··· Data records

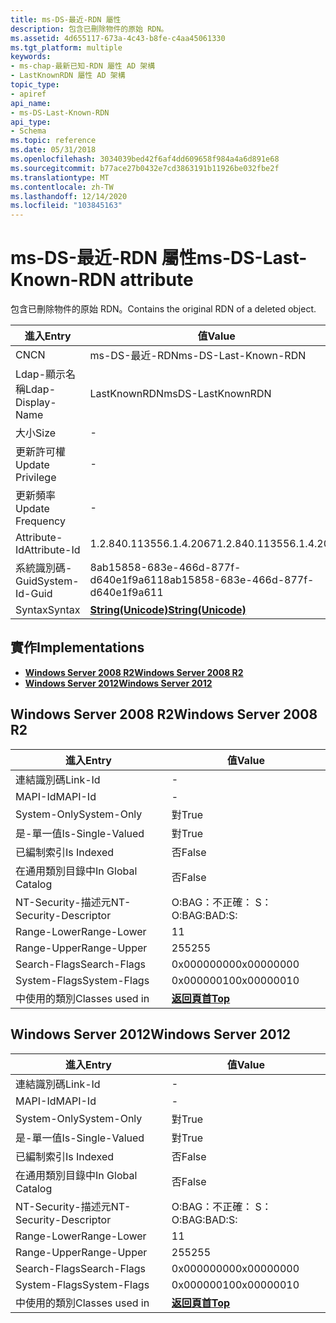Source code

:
 ```yaml
---
title: ms-DS-最近-RDN 屬性
description: 包含已刪除物件的原始 RDN。
ms.assetid: 4d655117-673a-4c43-b8fe-c4aa45061330
ms.tgt_platform: multiple
keywords:
- ms-chap-最新已知-RDN 屬性 AD 架構
- LastKnownRDN 屬性 AD 架構
topic_type:
- apiref
api_name:
- ms-DS-Last-Known-RDN
api_type:
- Schema
ms.topic: reference
ms.date: 05/31/2018
ms.openlocfilehash: 3034039bed42f6af4dd609658f984a4a6d891e68
ms.sourcegitcommit: b77ace27b0432e7cd3863191b11926be032fbe2f
ms.translationtype: MT
ms.contentlocale: zh-TW
ms.lasthandoff: 12/14/2020
ms.locfileid: "103845163"
---
```

# <a name="ms-ds-last-known-rdn-attribute"></a><span data-ttu-id="dd1c2-105">ms-DS-最近-RDN 屬性</span><span class="sxs-lookup"><span data-stu-id="dd1c2-105">ms-DS-Last-Known-RDN attribute</span></span>

<span data-ttu-id="dd1c2-106">包含已刪除物件的原始 RDN。</span><span class="sxs-lookup"><span data-stu-id="dd1c2-106">Contains the original RDN of a deleted object.</span></span>



| <span data-ttu-id="dd1c2-107">進入</span><span class="sxs-lookup"><span data-stu-id="dd1c2-107">Entry</span></span> | <span data-ttu-id="dd1c2-108">值</span><span class="sxs-lookup"><span data-stu-id="dd1c2-108">Value</span></span> |
|-------------------|---------------------------------------------|
| <span data-ttu-id="dd1c2-109">CN</span><span class="sxs-lookup"><span data-stu-id="dd1c2-109">CN</span></span>                | <span data-ttu-id="dd1c2-110">ms-DS-最近-RDN</span><span class="sxs-lookup"><span data-stu-id="dd1c2-110">ms-DS-Last-Known-RDN</span></span>                        |
| <span data-ttu-id="dd1c2-111">Ldap-顯示名稱</span><span class="sxs-lookup"><span data-stu-id="dd1c2-111">Ldap-Display-Name</span></span> | <span data-ttu-id="dd1c2-112">LastKnownRDN</span><span class="sxs-lookup"><span data-stu-id="dd1c2-112">msDS-LastKnownRDN</span></span>                           |
| <span data-ttu-id="dd1c2-113">大小</span><span class="sxs-lookup"><span data-stu-id="dd1c2-113">Size</span></span>              | \-                                          |
| <span data-ttu-id="dd1c2-114">更新許可權</span><span class="sxs-lookup"><span data-stu-id="dd1c2-114">Update Privilege</span></span>  | \-                                          |
| <span data-ttu-id="dd1c2-115">更新頻率</span><span class="sxs-lookup"><span data-stu-id="dd1c2-115">Update Frequency</span></span>  | \-                                          |
| <span data-ttu-id="dd1c2-116">Attribute-Id</span><span class="sxs-lookup"><span data-stu-id="dd1c2-116">Attribute-Id</span></span>      | <span data-ttu-id="dd1c2-117">1.2.840.113556.1.4.2067</span><span class="sxs-lookup"><span data-stu-id="dd1c2-117">1.2.840.113556.1.4.2067</span></span>                     |
| <span data-ttu-id="dd1c2-118">系統識別碼-Guid</span><span class="sxs-lookup"><span data-stu-id="dd1c2-118">System-Id-Guid</span></span>    | <span data-ttu-id="dd1c2-119">8ab15858-683e-466d-877f-d640e1f9a611</span><span class="sxs-lookup"><span data-stu-id="dd1c2-119">8ab15858-683e-466d-877f-d640e1f9a611</span></span>        |
| <span data-ttu-id="dd1c2-120">Syntax</span><span class="sxs-lookup"><span data-stu-id="dd1c2-120">Syntax</span></span>            | [<span data-ttu-id="dd1c2-121">**String(Unicode)**</span><span class="sxs-lookup"><span data-stu-id="dd1c2-121">**String(Unicode)**</span></span>](s-string-unicode.md) |



## <a name="implementations"></a><span data-ttu-id="dd1c2-122">實作</span><span class="sxs-lookup"><span data-stu-id="dd1c2-122">Implementations</span></span>

-   [<span data-ttu-id="dd1c2-123">**Windows Server 2008 R2**</span><span class="sxs-lookup"><span data-stu-id="dd1c2-123">**Windows Server 2008 R2**</span></span>](#windows-server-2008-r2)
-   [<span data-ttu-id="dd1c2-124">**Windows Server 2012**</span><span class="sxs-lookup"><span data-stu-id="dd1c2-124">**Windows Server 2012**</span></span>](#windows-server-2012)

## <a name="windows-server-2008-r2"></a><span data-ttu-id="dd1c2-125">Windows Server 2008 R2</span><span class="sxs-lookup"><span data-stu-id="dd1c2-125">Windows Server 2008 R2</span></span>



| <span data-ttu-id="dd1c2-126">進入</span><span class="sxs-lookup"><span data-stu-id="dd1c2-126">Entry</span></span> | <span data-ttu-id="dd1c2-127">值</span><span class="sxs-lookup"><span data-stu-id="dd1c2-127">Value</span></span> |
|------------------------|---------------------------------|
| <span data-ttu-id="dd1c2-128">連結識別碼</span><span class="sxs-lookup"><span data-stu-id="dd1c2-128">Link-Id</span></span>                | \-                              |
| <span data-ttu-id="dd1c2-129">MAPI-Id</span><span class="sxs-lookup"><span data-stu-id="dd1c2-129">MAPI-Id</span></span>                | \-                              |
| <span data-ttu-id="dd1c2-130">System-Only</span><span class="sxs-lookup"><span data-stu-id="dd1c2-130">System-Only</span></span>            | <span data-ttu-id="dd1c2-131">對</span><span class="sxs-lookup"><span data-stu-id="dd1c2-131">True</span></span>                            |
| <span data-ttu-id="dd1c2-132">是-單一值</span><span class="sxs-lookup"><span data-stu-id="dd1c2-132">Is-Single-Valued</span></span>       | <span data-ttu-id="dd1c2-133">對</span><span class="sxs-lookup"><span data-stu-id="dd1c2-133">True</span></span>                            |
| <span data-ttu-id="dd1c2-134">已編制索引</span><span class="sxs-lookup"><span data-stu-id="dd1c2-134">Is Indexed</span></span>             | <span data-ttu-id="dd1c2-135">否</span><span class="sxs-lookup"><span data-stu-id="dd1c2-135">False</span></span>                           |
| <span data-ttu-id="dd1c2-136">在通用類別目錄中</span><span class="sxs-lookup"><span data-stu-id="dd1c2-136">In Global Catalog</span></span>      | <span data-ttu-id="dd1c2-137">否</span><span class="sxs-lookup"><span data-stu-id="dd1c2-137">False</span></span>                           |
| <span data-ttu-id="dd1c2-138">NT-Security-描述元</span><span class="sxs-lookup"><span data-stu-id="dd1c2-138">NT-Security-Descriptor</span></span> | <span data-ttu-id="dd1c2-139">O:BAG：不正確： S：</span><span class="sxs-lookup"><span data-stu-id="dd1c2-139">O:BAG:BAD:S:</span></span>                    |
| <span data-ttu-id="dd1c2-140">Range-Lower</span><span class="sxs-lookup"><span data-stu-id="dd1c2-140">Range-Lower</span></span>            | <span data-ttu-id="dd1c2-141">1</span><span class="sxs-lookup"><span data-stu-id="dd1c2-141">1</span></span>                               |
| <span data-ttu-id="dd1c2-142">Range-Upper</span><span class="sxs-lookup"><span data-stu-id="dd1c2-142">Range-Upper</span></span>            | <span data-ttu-id="dd1c2-143">255</span><span class="sxs-lookup"><span data-stu-id="dd1c2-143">255</span></span>                             |
| <span data-ttu-id="dd1c2-144">Search-Flags</span><span class="sxs-lookup"><span data-stu-id="dd1c2-144">Search-Flags</span></span>           | <span data-ttu-id="dd1c2-145">0x00000000</span><span class="sxs-lookup"><span data-stu-id="dd1c2-145">0x00000000</span></span>                      |
| <span data-ttu-id="dd1c2-146">System-Flags</span><span class="sxs-lookup"><span data-stu-id="dd1c2-146">System-Flags</span></span>           | <span data-ttu-id="dd1c2-147">0x00000010</span><span class="sxs-lookup"><span data-stu-id="dd1c2-147">0x00000010</span></span>                      |
| <span data-ttu-id="dd1c2-148">中使用的類別</span><span class="sxs-lookup"><span data-stu-id="dd1c2-148">Classes used in</span></span>        | [<span data-ttu-id="dd1c2-149">**返回頁首**</span><span class="sxs-lookup"><span data-stu-id="dd1c2-149">**Top**</span></span>](c-top.md)<br/> |



## <a name="windows-server-2012"></a><span data-ttu-id="dd1c2-150">Windows Server 2012</span><span class="sxs-lookup"><span data-stu-id="dd1c2-150">Windows Server 2012</span></span>



| <span data-ttu-id="dd1c2-151">進入</span><span class="sxs-lookup"><span data-stu-id="dd1c2-151">Entry</span></span> | <span data-ttu-id="dd1c2-152">值</span><span class="sxs-lookup"><span data-stu-id="dd1c2-152">Value</span></span> |
|------------------------|---------------------------------|
| <span data-ttu-id="dd1c2-153">連結識別碼</span><span class="sxs-lookup"><span data-stu-id="dd1c2-153">Link-Id</span></span>                | \-                              |
| <span data-ttu-id="dd1c2-154">MAPI-Id</span><span class="sxs-lookup"><span data-stu-id="dd1c2-154">MAPI-Id</span></span>                | \-                              |
| <span data-ttu-id="dd1c2-155">System-Only</span><span class="sxs-lookup"><span data-stu-id="dd1c2-155">System-Only</span></span>            | <span data-ttu-id="dd1c2-156">對</span><span class="sxs-lookup"><span data-stu-id="dd1c2-156">True</span></span>                            |
| <span data-ttu-id="dd1c2-157">是-單一值</span><span class="sxs-lookup"><span data-stu-id="dd1c2-157">Is-Single-Valued</span></span>       | <span data-ttu-id="dd1c2-158">對</span><span class="sxs-lookup"><span data-stu-id="dd1c2-158">True</span></span>                            |
| <span data-ttu-id="dd1c2-159">已編制索引</span><span class="sxs-lookup"><span data-stu-id="dd1c2-159">Is Indexed</span></span>             | <span data-ttu-id="dd1c2-160">否</span><span class="sxs-lookup"><span data-stu-id="dd1c2-160">False</span></span>                           |
| <span data-ttu-id="dd1c2-161">在通用類別目錄中</span><span class="sxs-lookup"><span data-stu-id="dd1c2-161">In Global Catalog</span></span>      | <span data-ttu-id="dd1c2-162">否</span><span class="sxs-lookup"><span data-stu-id="dd1c2-162">False</span></span>                           |
| <span data-ttu-id="dd1c2-163">NT-Security-描述元</span><span class="sxs-lookup"><span data-stu-id="dd1c2-163">NT-Security-Descriptor</span></span> | <span data-ttu-id="dd1c2-164">O:BAG：不正確： S：</span><span class="sxs-lookup"><span data-stu-id="dd1c2-164">O:BAG:BAD:S:</span></span>                    |
| <span data-ttu-id="dd1c2-165">Range-Lower</span><span class="sxs-lookup"><span data-stu-id="dd1c2-165">Range-Lower</span></span>            | <span data-ttu-id="dd1c2-166">1</span><span class="sxs-lookup"><span data-stu-id="dd1c2-166">1</span></span>                               |
| <span data-ttu-id="dd1c2-167">Range-Upper</span><span class="sxs-lookup"><span data-stu-id="dd1c2-167">Range-Upper</span></span>            | <span data-ttu-id="dd1c2-168">255</span><span class="sxs-lookup"><span data-stu-id="dd1c2-168">255</span></span>                             |
| <span data-ttu-id="dd1c2-169">Search-Flags</span><span class="sxs-lookup"><span data-stu-id="dd1c2-169">Search-Flags</span></span>           | <span data-ttu-id="dd1c2-170">0x00000000</span><span class="sxs-lookup"><span data-stu-id="dd1c2-170">0x00000000</span></span>                      |
| <span data-ttu-id="dd1c2-171">System-Flags</span><span class="sxs-lookup"><span data-stu-id="dd1c2-171">System-Flags</span></span>           | <span data-ttu-id="dd1c2-172">0x00000010</span><span class="sxs-lookup"><span data-stu-id="dd1c2-172">0x00000010</span></span>                      |
| <span data-ttu-id="dd1c2-173">中使用的類別</span><span class="sxs-lookup"><span data-stu-id="dd1c2-173">Classes used in</span></span>        | [<span data-ttu-id="dd1c2-174">**返回頁首**</span><span class="sxs-lookup"><span data-stu-id="dd1c2-174">**Top**</span></span>](c-top.md)<br/> |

······

# [Exercise objective]
For every line in the data above that has the string "連結識別碼", return that line.

# [Response]
| <span data-ttu-id="dd1c2-128">連結識別碼</span><span class="sxs-lookup"><span data-stu-id="dd1c2-128">Link-Id</span></span>                | \-                              |
| <span data-ttu-id="dd1c2-153">連結識別碼</span><span class="sxs-lookup"><span data-stu-id="dd1c2-153">Link-Id</span></span>                | \-                              |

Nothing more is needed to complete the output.